Wednesday, February 11, 2015

This Is The End

There had been much more that I wanted to say.  I suppose wallowing in my self pity and grief ate up all of my time.  And now the time has come to say my final goodbye.

The last few days and hours have been somewhat surreal.  I haven't felt that I could share the extent of my depression with anyone, not even with Sue.  So outwardly, for all the world, it has been business as usual.  While internally I have been a train wreck.

My only regret in ending my life is the disruption & turmoil I will be causing to everyone close to me.  But I cannot put this off any longer.  I do not feel afraid of doing this.  I do not feel afraid about what may happen next.  The goal is to put an end to this confusing craziness.

Goodbye everyone.

Sunday, February 8, 2015

Not a Fantasy, Another Truth Revealed

I will say this only once. 

The truth is that sex actually is part of it all. 

I will never experience sex the way I'm supposed to, as a woman.

That's a pain point.

Black Hole

What is tough is knowing, really knowing that there are people that do care about you and love you.  How can I still feel so alone and hopeless while surrounded by so much love?  Why do I feel such sadness all the time? 

What is tough is knowing that there are others out there going through gender struggles too.  They all might have different situations, might be at different places on their journey, and many have a rougher path than mine.

Depression can be so insidious and relentless.  There seems to be no reason for its existence.  But it is there nonetheless.  Deep and dark and constant.  A black hole I cannot find a way out of.

I feel tremendous guilt for being so selfish.  But the anguish and sorrow continuously follow me around.  So strange, but I am no longer afraid.



Saturday, February 7, 2015

Return to the Edge?

She returned to spend time with the friends she had made earlier.  They are very kind and accepting, and welcome her to stay with them.  She finds it to be a good enough life.  However, she never feels to be completely part of their tribe.  There remains a part of her that knows without question that she is different, that she belongs in that other place.  Despite having found a good life she struggles to be happy.  She continuously feels drawn to her true home while knowing that she can never make her way there.  Eventually she leaves her adopted tribe and sets out on her own again.  She wanders aimlessly, and then finds herself back at the edge.  At this point she cannot go back, she cannot go forward.  She feels stuck, and extremely sad.  She falls to the ground at the edge, sobbing uncontrollably.

Sunday, February 1, 2015

Clothes don't make the woman or man

What you put on, on the outside, will not define who you are on the inside.  Clothes, along with your attitude and general presentation, may help society identify your gender.  But what truly defines your gender is inside.  It is your personality, your mind, your soul.  The sooner you begin to present your true soul to society the better off you will be in the long run. 

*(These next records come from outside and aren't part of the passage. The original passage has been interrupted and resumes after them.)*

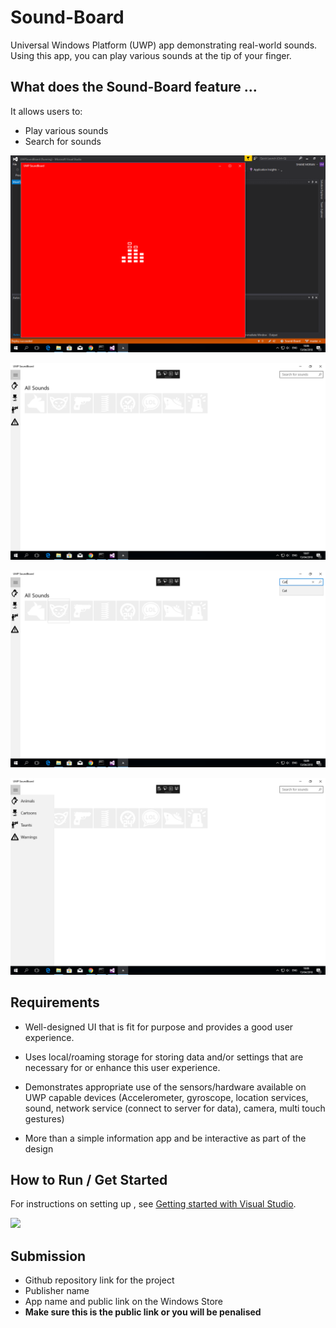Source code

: # Sound-Board
Universal Windows Platform (UWP) app demonstrating real-world sounds. Using this app, you can play various sounds at the tip of your finger.

## What does the Sound-Board feature ...

It allows users to:
- Play various sounds 
- Search for sounds




![Launch Screenshot](Screenshot/Screenshot1.png)

![Search Screenshot](Screenshot/Screenshot3.png)

![Menu Screenshot](Screenshot/Screenshot2.png)

![SplitView Screenshot](Screenshot/Screenshot4.png)




## Requirements
- Well-designed UI that is fit for purpose and provides a good user experience.

- Uses local/roaming storage for storing data and/or settings that are necessary for or enhance this user experience.

- Demonstrates appropriate use of the sensors/hardware available on UWP capable devices (Accelerometer, gyroscope, location services, sound, network service (connect to server for data), camera, multi touch gestures)

- More than a simple information app and be interactive as part of the design





## How to Run / Get Started
For instructions on setting up , see [Getting started with Visual Studio](https://www.visualstudio.com/vs/getting-started/).



![](https://pbs.twimg.com/profile_images/867034392891457537/2_PUj0BC_400x400.jpg)








## Submission
- Github repository link for the project
- Publisher name
- App name and public link on the Windows Store
- **Make sure this is the public link or you will be penalised**
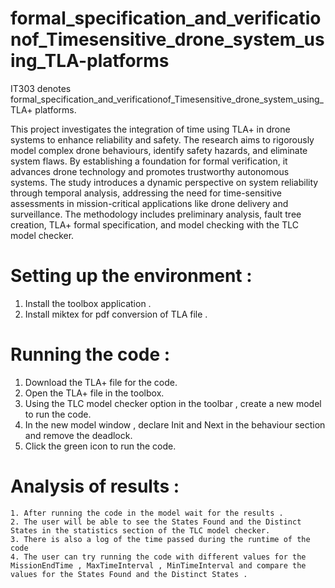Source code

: # formal_specification_and_verificationof_Timesensitive_drone_system_using_TLA-platforms

IT303 denotes formal_specification_and_verificationof_Timesensitive_drone_system_using_TLA+ platforms.

This project investigates the integration of time using TLA+ in drone systems to enhance reliability and safety. The research aims to rigorously model complex drone behaviours, identify safety hazards, and eliminate system flaws. By establishing a foundation for formal verification, it advances drone technology and promotes trustworthy autonomous systems. The study introduces a dynamic perspective on system reliability through temporal analysis, addressing the need for time-sensitive assessments in mission-critical applications like drone delivery and surveillance. The methodology includes preliminary analysis, fault tree creation, TLA+ formal specification, and model checking with the TLC model checker.

# Setting up the environment :

  1. Install the toolbox application .
  2. Install miktex for pdf conversion of TLA file .

# Running the code : 
  1. Download the TLA+ file for the code.
  2. Open the TLA+ file in the toolbox.
  3. Using the TLC model checker option in the toolbar , create a new model to run the code.
  4. In the new model window , declare Init and Next in the behaviour section and remove the deadlock.
  5. Click the green icon to run the code.

# Analysis of results :
    1. After running the code in the model wait for the results .
    2. The user will be able to see the States Found and the Distinct States in the statistics section of the TLC model checker.
    3. There is also a log of the time passed during the runtime of the code
    4. The user can try running the code with different values for the MissionEndTime , MaxTimeInterval , MinTimeInterval and compare the values for the States Found and the Distinct States .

I spent a whole life suppressing my true self, keeping it internal, while maintaining a false costume, a false personhood to the world for decades.  The male hormones stewing inside of me slowly changed my body the wrong way, made my body a thing of loathing.  The psychological impact of denying my true self and spending my life pretending to be a man has deeply scarred my mind.  I have physical aspects of a male that I will likely never be able to erase.  I have a lifetime of socializing as a man that has been deeply ingrained onto my personality.  I have lost a lifetime of experiences, emotions and feelings, I have lost a lifetime of living as my correct gender.
 
I have come to believe that the better course of action for anyone who is transgender has got to be finding a way to come out to the world, and finding a way to transition to your correct gender as early in your life as possible.  It may be much too late for me.